A couple of simple caricatures printed in a Danish newspaper has the Arab world outraged. Unfortunately, the paper apologized for the Muhammad-critical cartoons and democratic values lost out to totalitarian ideology.
In Germany and the rest of free Europe, one likes to talk about the necessity of learning from the past, of helping newcomers to the democratic club and of supporting stable democracies. Over sixty years after the end of the Nazi regime, everyone is determined not to let such a group rise to power again.
But the reality is that our real options when confronted with such a force are somewhat modest. A dozen faux-Nazis being elected to the Saxony state parliament was enough to plunge the established parties into frenetic helplessness. The late German television personality Johannes Gross -- a political conservative who possessed an acute sense of history -- once said: "The resistance to Hitler and his kind will only grow the further the Third Reich recedes into the past."
One shudders to imagine how the political classes would react if the country were threatened -- from the right or the left -- by a real totalitarian movement.

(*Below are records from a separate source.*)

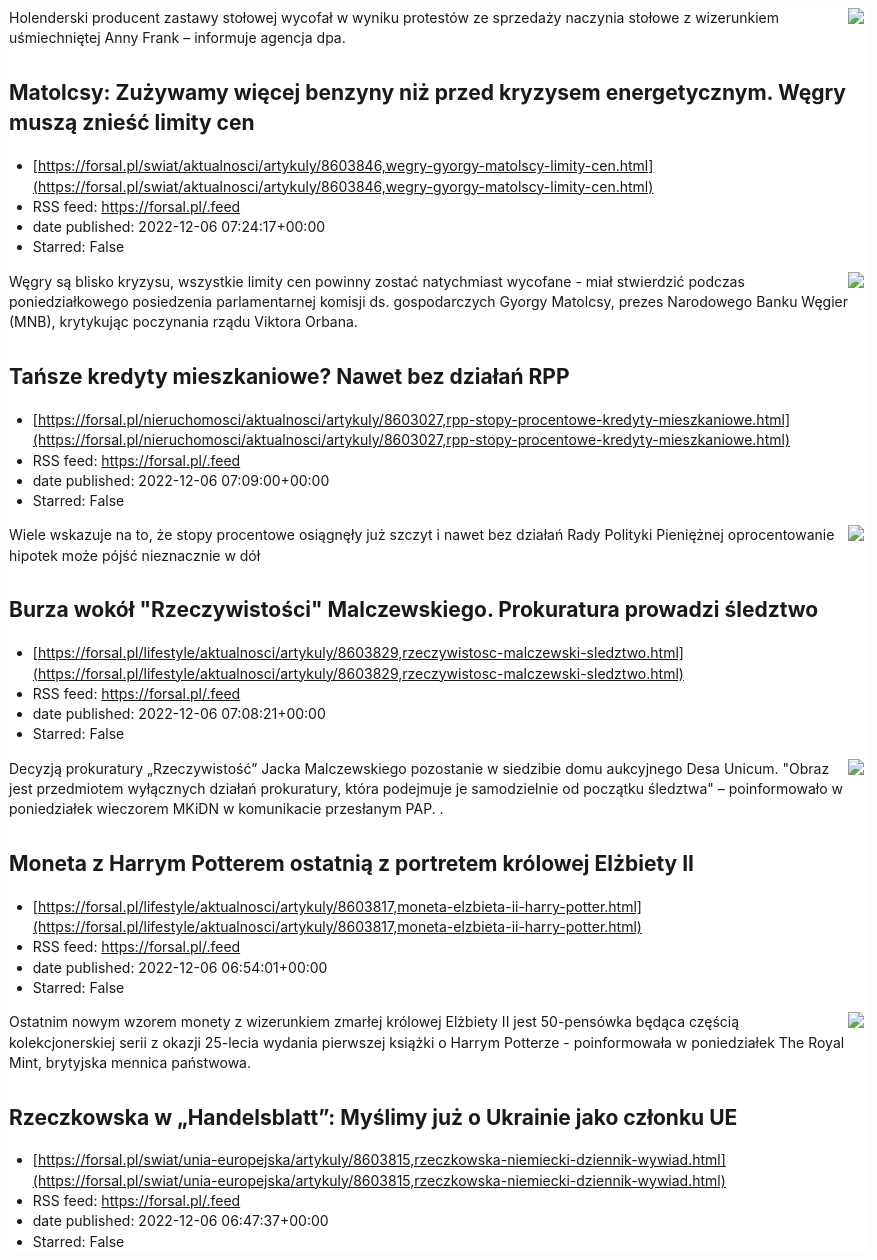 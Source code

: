 <img align="right" hspace="5" src="https://ocdn.eu/pulscms-transforms/1/62FktkuTURBXy85YWY4N2UxMy03MTY3LTQzYmMtYThkNi1lMzY0ZTgwNmZkNWEuanBlZ5GTBc0BHcyg" />Holenderski producent zastawy stołowej wycofał w wyniku protestów ze sprzedaży naczynia stołowe z wizerunkiem uśmiechniętej Anny Frank – informuje agencja dpa.

## Matolcsy: Zużywamy więcej benzyny niż przed kryzysem energetycznym. Węgry muszą znieść limity cen
 - [https://forsal.pl/swiat/aktualnosci/artykuly/8603846,wegry-gyorgy-matolscy-limity-cen.html](https://forsal.pl/swiat/aktualnosci/artykuly/8603846,wegry-gyorgy-matolscy-limity-cen.html)
 - RSS feed: https://forsal.pl/.feed
 - date published: 2022-12-06 07:24:17+00:00
 - Starred: False

<img align="right" hspace="5" src="https://ocdn.eu/pulscms-transforms/1/K-TktkuTURBXy82OWU2YzJhOS0yNzQyLTRhN2UtOTRkZS1iODgyYTcyM2U5OWQuanBlZ5GTBc0BHcyg" />Węgry są blisko kryzysu, wszystkie limity cen powinny zostać natychmiast wycofane - miał stwierdzić podczas poniedziałkowego posiedzenia parlamentarnej komisji ds. gospodarczych Gyorgy Matolcsy, prezes Narodowego Banku Węgier (MNB), krytykując poczynania rządu Viktora Orbana.

## Tańsze kredyty mieszkaniowe? Nawet bez działań RPP
 - [https://forsal.pl/nieruchomosci/aktualnosci/artykuly/8603027,rpp-stopy-procentowe-kredyty-mieszkaniowe.html](https://forsal.pl/nieruchomosci/aktualnosci/artykuly/8603027,rpp-stopy-procentowe-kredyty-mieszkaniowe.html)
 - RSS feed: https://forsal.pl/.feed
 - date published: 2022-12-06 07:09:00+00:00
 - Starred: False

<img align="right" hspace="5" src="https://ocdn.eu/pulscms-transforms/1/_E6ktkuTURBXy8wYzk3ZDViNC1kZWNkLTRhMjktYmZlNS1mMGE4NDk0OTY2M2EuanBlZ5GTBc0BHcyg" />Wiele wskazuje na to, że stopy procentowe osiągnęły już szczyt i nawet bez działań Rady Polityki Pieniężnej oprocentowanie hipotek może pójść nieznacznie w dół

## Burza wokół "Rzeczywistości" Malczewskiego. Prokuratura prowadzi śledztwo
 - [https://forsal.pl/lifestyle/aktualnosci/artykuly/8603829,rzeczywistosc-malczewski-sledztwo.html](https://forsal.pl/lifestyle/aktualnosci/artykuly/8603829,rzeczywistosc-malczewski-sledztwo.html)
 - RSS feed: https://forsal.pl/.feed
 - date published: 2022-12-06 07:08:21+00:00
 - Starred: False

<img align="right" hspace="5" src="https://ocdn.eu/pulscms-transforms/1/BhqktkuTURBXy81MzRhMzc2NC1hNzc0LTRlOTMtYWY1Ny0yNWMwMDk5Y2VhYTIuanBlZ5GTBc0BHcyg" />Decyzją prokuratury „Rzeczywistość” Jacka Malczewskiego pozostanie w siedzibie domu aukcyjnego Desa Unicum. &quot;Obraz jest przedmiotem wyłącznych działań prokuratury, która podejmuje je samodzielnie od początku śledztwa&quot; – poinformowało w poniedziałek wieczorem MKiDN w komunikacie przesłanym PAP. .

## Moneta z Harrym Potterem ostatnią z portretem królowej Elżbiety II
 - [https://forsal.pl/lifestyle/aktualnosci/artykuly/8603817,moneta-elzbieta-ii-harry-potter.html](https://forsal.pl/lifestyle/aktualnosci/artykuly/8603817,moneta-elzbieta-ii-harry-potter.html)
 - RSS feed: https://forsal.pl/.feed
 - date published: 2022-12-06 06:54:01+00:00
 - Starred: False

<img align="right" hspace="5" src="https://ocdn.eu/pulscms-transforms/1/YR1ktkuTURBXy8yNWZkMGVmNy0wMjlhLTQ0NGItODJlYi00YmI2Mjk2MmE3MzQuanBlZ5GTBc0BHcyg" />Ostatnim nowym wzorem monety z wizerunkiem zmarłej królowej Elżbiety II jest 50-pensówka będąca częścią kolekcjonerskiej serii z okazji 25-lecia wydania pierwszej książki o Harrym Potterze - poinformowała w poniedziałek The Royal Mint, brytyjska mennica państwowa.

## Rzeczkowska w „Handelsblatt”: Myślimy już o Ukrainie jako członku UE
 - [https://forsal.pl/swiat/unia-europejska/artykuly/8603815,rzeczkowska-niemiecki-dziennik-wywiad.html](https://forsal.pl/swiat/unia-europejska/artykuly/8603815,rzeczkowska-niemiecki-dziennik-wywiad.html)
 - RSS feed: https://forsal.pl/.feed
 - date published: 2022-12-06 06:47:37+00:00
 - Starred: False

What one can and must consider, however, is the reaction within Germany if a mainstream daily paper -- like the Frankfurter Rundschau or the Süddeutsche Zeitung, for example -- were to print a dozen or so caricatures of the Prophet Muhammad in much the same way as such caricatures of Jesus, the Pope or other religious figures are published all the time. One only has to take a quick glance over Germany's northern border into Denmark, where Jyllands Posten allowed itself just such caricatures four months ago. A storm of indignation has been raging in the Muslim world since -- as though a second Abu Ghraib had been discovered in a suburb of Copenhagen.